Verhandelingen - Koninklijke Academie voor Geneeskunde van België
-
Verh. K. Acad. Geneeskd. Belg. · Jan 2002
ReviewEndocrinology in intensive care medicine: new insights and therapeutic consequences.
Sepsis, excessive inflammation, multiple organ failure and weakness prolong the need for intensive care in critically ill patients. Furthermore, the risk of death is high in the prolonged critically ill patient (20% after two weeks and 30% after 3 weeks). In prolonged critical illness, protein hypercatabolism and relative preservation of adipose tissue with fatty infiltration of vital organ systems is present. ⋯ In a large prospective randomized clinical study (1548 patients), we showed that ICU mortality was reduced by 42% with strict normalization of glycemia using exogenous insulin infusion (N Engl J Med 2001).
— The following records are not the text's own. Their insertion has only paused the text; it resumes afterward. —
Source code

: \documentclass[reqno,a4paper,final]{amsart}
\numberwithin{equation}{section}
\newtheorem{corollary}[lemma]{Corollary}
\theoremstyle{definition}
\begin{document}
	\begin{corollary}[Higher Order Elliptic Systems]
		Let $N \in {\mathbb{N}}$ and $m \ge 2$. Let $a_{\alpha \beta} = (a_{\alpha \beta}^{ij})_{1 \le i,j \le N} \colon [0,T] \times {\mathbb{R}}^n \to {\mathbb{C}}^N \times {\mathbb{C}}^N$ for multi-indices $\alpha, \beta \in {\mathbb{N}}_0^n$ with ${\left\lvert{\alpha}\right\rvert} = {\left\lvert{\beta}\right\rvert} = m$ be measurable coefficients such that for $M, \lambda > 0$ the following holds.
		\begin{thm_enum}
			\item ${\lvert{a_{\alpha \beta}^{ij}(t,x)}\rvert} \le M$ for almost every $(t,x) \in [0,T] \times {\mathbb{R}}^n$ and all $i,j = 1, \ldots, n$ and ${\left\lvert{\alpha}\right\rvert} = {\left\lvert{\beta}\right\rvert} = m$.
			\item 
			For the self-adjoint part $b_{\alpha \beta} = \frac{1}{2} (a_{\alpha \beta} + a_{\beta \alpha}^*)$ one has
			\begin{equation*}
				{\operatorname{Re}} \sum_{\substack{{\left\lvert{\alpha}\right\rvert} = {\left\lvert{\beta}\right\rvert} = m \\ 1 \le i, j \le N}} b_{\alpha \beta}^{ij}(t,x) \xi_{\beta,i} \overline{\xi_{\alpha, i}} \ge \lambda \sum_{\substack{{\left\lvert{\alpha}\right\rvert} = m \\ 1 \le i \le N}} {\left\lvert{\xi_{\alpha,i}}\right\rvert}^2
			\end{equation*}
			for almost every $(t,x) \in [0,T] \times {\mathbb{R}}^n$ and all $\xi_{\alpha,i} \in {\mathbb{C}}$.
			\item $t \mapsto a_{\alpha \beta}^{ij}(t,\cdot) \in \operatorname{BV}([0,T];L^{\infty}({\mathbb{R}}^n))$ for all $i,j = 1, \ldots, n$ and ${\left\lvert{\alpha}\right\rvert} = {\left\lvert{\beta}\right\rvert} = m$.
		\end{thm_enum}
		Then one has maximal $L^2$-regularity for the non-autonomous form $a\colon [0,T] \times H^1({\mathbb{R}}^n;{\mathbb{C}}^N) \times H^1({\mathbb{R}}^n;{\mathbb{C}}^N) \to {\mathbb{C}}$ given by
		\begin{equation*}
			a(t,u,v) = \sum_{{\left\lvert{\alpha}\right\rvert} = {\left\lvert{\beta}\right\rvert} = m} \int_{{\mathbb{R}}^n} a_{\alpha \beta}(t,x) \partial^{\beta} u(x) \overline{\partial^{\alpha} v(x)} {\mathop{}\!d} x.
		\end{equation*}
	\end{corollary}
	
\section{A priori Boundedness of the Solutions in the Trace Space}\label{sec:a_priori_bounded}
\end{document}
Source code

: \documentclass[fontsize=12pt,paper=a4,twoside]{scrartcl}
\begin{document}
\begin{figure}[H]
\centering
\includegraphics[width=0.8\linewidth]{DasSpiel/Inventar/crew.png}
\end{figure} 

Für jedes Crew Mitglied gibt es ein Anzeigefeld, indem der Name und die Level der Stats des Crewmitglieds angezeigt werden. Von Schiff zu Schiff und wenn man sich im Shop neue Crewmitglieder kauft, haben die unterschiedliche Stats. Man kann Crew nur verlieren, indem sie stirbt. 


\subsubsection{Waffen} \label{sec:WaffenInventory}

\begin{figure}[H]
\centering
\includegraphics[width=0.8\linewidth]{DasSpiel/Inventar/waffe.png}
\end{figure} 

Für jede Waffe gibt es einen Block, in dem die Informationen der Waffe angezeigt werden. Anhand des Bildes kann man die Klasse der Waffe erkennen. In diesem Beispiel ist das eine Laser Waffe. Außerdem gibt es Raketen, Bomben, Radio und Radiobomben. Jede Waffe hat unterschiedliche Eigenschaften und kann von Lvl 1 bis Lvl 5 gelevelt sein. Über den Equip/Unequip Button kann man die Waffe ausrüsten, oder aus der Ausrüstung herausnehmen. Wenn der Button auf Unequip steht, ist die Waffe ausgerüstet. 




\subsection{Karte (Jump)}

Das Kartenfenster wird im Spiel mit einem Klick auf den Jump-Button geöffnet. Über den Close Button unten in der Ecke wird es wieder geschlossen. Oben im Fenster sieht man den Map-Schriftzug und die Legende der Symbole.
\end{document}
This was due to prevention of typical ICU complications such as sepsis, multiple organ failure and need for prolonged invasive organ support and intensive care. We conclude that the new concept of reduced stimulation of pituitary function in prolonged critically ill patients opens new therapeutic perspectives to reverse the paradoxical 'wasting syndrome' but that maintenance of strict normoglycemia with insulin is crucial to also increase the chances of survival of these patients.